Another new construct is what is called CTAS. Create Table As Select. In some ways, this is like a SELECT INTO, but with the ability to specify that you want a distribution. In many ways, in the PDW, copying data using a CTAS (especially with a distributed table) works really really quickly, and so you will often default to using CTAS, copying the data into work tables (or temp tables), and then join to the temp table to do an UPDATE, or rename the work table to replace the original table. While this is something you might do for a SQL table (albeit without a CTAS), it’s nowhere as common as you will do in the PDW.
And that brings me to the final thinking point you need to consider using the PDW. In the warehouse world, we are working with ETL – Extract, Transform, Load – and in the Transform space we are trying to do as much as possible in the ETL tool, for instance doing our transformations in SSIS in-memory using cached Lookups (as I cover in other blog posts).

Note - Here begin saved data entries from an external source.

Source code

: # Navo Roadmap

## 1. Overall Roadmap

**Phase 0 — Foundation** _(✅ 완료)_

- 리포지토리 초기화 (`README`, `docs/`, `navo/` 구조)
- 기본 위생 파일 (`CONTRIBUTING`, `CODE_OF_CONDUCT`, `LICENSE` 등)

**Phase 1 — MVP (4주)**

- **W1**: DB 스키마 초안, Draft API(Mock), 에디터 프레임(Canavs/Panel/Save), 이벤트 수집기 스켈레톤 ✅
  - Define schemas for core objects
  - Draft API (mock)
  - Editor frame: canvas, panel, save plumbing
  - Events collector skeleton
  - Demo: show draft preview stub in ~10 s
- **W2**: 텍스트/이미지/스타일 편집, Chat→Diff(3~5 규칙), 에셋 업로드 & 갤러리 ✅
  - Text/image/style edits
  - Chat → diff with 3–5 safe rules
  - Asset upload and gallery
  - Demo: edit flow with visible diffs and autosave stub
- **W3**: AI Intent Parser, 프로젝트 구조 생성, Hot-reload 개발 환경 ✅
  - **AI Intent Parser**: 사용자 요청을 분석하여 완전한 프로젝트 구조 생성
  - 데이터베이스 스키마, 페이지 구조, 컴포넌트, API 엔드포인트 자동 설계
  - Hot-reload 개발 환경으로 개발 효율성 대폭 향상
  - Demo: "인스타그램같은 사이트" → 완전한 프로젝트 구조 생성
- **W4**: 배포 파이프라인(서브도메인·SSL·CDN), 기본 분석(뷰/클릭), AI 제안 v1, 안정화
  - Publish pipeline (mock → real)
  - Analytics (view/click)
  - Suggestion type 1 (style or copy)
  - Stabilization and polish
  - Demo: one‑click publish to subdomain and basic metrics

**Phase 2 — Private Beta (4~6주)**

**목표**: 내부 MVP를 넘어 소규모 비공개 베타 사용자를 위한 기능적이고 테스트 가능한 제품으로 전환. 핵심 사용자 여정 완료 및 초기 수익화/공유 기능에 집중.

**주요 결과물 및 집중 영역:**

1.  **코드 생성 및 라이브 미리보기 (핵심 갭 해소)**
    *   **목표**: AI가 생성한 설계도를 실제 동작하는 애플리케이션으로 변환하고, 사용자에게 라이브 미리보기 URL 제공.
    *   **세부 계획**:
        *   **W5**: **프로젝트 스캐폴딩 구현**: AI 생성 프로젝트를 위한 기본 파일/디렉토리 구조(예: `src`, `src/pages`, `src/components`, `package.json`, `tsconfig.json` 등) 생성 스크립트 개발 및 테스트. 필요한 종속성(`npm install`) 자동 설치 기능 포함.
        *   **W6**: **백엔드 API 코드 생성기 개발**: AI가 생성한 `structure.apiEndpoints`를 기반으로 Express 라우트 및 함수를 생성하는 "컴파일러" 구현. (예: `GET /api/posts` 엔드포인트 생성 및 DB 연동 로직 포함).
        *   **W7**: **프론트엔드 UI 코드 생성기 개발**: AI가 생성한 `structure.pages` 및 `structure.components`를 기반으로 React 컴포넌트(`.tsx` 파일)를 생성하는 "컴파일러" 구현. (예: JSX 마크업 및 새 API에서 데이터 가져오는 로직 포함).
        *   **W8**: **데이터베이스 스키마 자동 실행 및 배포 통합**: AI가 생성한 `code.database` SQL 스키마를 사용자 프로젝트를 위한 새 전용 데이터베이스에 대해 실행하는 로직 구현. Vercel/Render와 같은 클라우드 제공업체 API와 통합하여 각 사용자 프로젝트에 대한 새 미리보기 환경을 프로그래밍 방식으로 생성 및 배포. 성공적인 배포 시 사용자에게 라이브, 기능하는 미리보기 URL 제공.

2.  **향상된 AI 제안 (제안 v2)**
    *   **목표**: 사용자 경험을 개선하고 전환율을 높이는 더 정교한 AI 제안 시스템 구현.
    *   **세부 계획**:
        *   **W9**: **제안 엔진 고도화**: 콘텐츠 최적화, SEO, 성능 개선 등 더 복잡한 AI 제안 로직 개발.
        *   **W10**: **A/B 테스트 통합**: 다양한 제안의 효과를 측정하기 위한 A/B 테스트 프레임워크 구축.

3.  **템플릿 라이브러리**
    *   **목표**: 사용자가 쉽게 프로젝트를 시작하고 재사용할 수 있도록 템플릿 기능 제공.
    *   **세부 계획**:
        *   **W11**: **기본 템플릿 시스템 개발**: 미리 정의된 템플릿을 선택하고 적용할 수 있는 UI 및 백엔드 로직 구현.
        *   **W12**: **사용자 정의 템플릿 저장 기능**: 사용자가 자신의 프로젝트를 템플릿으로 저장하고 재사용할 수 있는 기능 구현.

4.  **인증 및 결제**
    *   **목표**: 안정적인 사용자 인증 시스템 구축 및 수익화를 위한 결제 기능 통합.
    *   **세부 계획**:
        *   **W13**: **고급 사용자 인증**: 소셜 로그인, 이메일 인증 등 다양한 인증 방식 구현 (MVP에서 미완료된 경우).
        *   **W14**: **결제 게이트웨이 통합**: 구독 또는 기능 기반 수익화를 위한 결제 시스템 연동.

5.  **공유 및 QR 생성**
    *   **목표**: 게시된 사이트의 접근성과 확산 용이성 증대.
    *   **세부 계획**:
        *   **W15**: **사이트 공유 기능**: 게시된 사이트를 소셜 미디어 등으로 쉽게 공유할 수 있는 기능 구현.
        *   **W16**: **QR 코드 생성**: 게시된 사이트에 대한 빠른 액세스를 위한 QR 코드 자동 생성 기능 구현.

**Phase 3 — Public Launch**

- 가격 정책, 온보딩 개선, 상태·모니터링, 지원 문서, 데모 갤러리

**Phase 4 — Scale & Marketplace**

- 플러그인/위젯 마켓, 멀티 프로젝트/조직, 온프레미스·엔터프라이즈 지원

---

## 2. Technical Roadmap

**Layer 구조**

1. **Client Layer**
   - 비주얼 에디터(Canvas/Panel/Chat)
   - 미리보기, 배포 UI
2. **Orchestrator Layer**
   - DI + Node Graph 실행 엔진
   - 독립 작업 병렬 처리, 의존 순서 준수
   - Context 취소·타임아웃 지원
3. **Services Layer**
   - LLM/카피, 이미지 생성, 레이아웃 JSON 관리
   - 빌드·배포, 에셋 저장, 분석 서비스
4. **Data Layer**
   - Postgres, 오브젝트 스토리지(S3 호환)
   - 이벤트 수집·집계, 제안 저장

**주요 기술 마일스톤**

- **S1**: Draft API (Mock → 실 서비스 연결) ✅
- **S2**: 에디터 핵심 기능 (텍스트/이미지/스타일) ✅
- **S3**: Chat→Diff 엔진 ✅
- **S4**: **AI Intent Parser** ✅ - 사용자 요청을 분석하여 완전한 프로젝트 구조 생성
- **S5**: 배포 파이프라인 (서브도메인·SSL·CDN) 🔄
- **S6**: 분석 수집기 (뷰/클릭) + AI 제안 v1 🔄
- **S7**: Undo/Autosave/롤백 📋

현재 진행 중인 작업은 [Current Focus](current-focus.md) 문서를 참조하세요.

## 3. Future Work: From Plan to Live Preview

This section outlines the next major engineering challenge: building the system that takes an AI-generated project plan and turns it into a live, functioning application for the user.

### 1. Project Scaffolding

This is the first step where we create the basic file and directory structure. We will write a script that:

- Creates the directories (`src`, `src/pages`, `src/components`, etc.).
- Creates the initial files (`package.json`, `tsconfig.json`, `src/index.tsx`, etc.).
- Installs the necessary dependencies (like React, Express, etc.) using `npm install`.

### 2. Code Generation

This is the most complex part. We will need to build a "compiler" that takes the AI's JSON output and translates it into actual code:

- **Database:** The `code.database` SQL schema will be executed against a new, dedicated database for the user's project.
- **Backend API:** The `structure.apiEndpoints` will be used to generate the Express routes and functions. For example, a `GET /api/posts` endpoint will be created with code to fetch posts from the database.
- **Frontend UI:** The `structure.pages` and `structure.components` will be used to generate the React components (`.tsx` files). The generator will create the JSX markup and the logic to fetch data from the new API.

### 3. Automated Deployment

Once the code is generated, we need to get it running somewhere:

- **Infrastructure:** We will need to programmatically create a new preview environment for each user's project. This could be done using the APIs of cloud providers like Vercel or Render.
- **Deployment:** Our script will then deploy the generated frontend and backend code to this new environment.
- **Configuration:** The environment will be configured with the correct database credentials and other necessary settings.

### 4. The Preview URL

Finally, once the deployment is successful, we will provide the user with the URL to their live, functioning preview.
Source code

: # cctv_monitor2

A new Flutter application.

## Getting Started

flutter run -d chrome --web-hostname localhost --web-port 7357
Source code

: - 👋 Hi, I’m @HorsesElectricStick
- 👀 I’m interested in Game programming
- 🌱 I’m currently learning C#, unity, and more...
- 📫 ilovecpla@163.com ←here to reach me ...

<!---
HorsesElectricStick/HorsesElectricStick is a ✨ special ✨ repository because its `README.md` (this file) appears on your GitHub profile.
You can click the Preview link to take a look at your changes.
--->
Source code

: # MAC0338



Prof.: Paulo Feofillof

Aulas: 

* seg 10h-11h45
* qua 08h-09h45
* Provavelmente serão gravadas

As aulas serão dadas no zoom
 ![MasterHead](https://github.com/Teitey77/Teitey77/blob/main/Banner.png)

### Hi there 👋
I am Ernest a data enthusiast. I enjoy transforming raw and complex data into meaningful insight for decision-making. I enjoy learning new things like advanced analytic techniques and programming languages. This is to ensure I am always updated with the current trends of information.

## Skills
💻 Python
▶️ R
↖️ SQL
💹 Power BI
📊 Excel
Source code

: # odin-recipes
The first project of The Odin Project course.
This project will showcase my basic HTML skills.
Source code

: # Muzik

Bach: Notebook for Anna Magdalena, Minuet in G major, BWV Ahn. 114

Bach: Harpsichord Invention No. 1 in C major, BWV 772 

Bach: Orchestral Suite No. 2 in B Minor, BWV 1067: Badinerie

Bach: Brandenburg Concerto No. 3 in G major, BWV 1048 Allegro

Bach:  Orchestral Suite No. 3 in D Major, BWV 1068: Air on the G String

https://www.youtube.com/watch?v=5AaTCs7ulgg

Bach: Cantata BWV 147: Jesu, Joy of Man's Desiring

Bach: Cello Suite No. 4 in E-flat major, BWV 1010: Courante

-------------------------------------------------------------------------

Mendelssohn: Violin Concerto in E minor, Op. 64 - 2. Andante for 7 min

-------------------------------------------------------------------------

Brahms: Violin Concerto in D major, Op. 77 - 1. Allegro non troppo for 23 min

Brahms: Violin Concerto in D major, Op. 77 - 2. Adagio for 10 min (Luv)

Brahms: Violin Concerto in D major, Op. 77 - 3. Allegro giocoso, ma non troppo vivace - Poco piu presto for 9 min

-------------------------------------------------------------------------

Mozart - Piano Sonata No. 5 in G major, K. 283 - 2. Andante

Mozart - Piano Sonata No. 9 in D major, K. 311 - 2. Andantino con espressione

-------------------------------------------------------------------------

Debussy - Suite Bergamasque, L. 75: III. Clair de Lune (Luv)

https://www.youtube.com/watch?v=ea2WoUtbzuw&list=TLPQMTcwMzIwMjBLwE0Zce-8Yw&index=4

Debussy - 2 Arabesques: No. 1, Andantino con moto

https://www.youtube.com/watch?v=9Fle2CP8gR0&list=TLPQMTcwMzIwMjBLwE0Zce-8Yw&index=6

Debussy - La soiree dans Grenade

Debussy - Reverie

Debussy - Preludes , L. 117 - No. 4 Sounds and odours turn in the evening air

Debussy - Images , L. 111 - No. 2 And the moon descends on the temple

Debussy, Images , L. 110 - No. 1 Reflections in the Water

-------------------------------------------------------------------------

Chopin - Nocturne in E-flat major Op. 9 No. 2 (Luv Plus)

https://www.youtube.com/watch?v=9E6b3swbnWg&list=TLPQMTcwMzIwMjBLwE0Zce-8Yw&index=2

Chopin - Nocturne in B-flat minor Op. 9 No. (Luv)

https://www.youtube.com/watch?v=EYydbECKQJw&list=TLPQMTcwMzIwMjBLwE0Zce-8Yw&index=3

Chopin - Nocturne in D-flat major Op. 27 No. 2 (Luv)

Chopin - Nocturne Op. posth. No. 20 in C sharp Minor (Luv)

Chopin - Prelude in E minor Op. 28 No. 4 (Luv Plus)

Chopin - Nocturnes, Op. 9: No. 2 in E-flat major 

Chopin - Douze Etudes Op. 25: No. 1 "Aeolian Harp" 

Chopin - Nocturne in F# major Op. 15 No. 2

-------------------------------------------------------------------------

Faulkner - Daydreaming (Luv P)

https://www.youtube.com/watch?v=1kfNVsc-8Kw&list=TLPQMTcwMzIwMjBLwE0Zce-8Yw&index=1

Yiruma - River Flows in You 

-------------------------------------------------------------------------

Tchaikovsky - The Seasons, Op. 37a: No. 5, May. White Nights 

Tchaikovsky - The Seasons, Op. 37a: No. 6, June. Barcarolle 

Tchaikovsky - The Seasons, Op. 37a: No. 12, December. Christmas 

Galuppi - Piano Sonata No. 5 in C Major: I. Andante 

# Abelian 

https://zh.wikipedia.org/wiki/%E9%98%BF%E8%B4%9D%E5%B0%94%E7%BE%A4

On a PDW (or any MPP system) we want to do ELT. Extract, Load, Transform. Basically, get the data onto the appliance, then use this mass of hardware to do the transformations, rather than some other machine. It is a thinking process change, unless you already do most of your ETL in stored procs already. I have found this concept the hardest to come to grips with as I come from a strong ETL background.
This has been a very introductory session to the PDW: in my future posts, I will be diving into a great deal more info.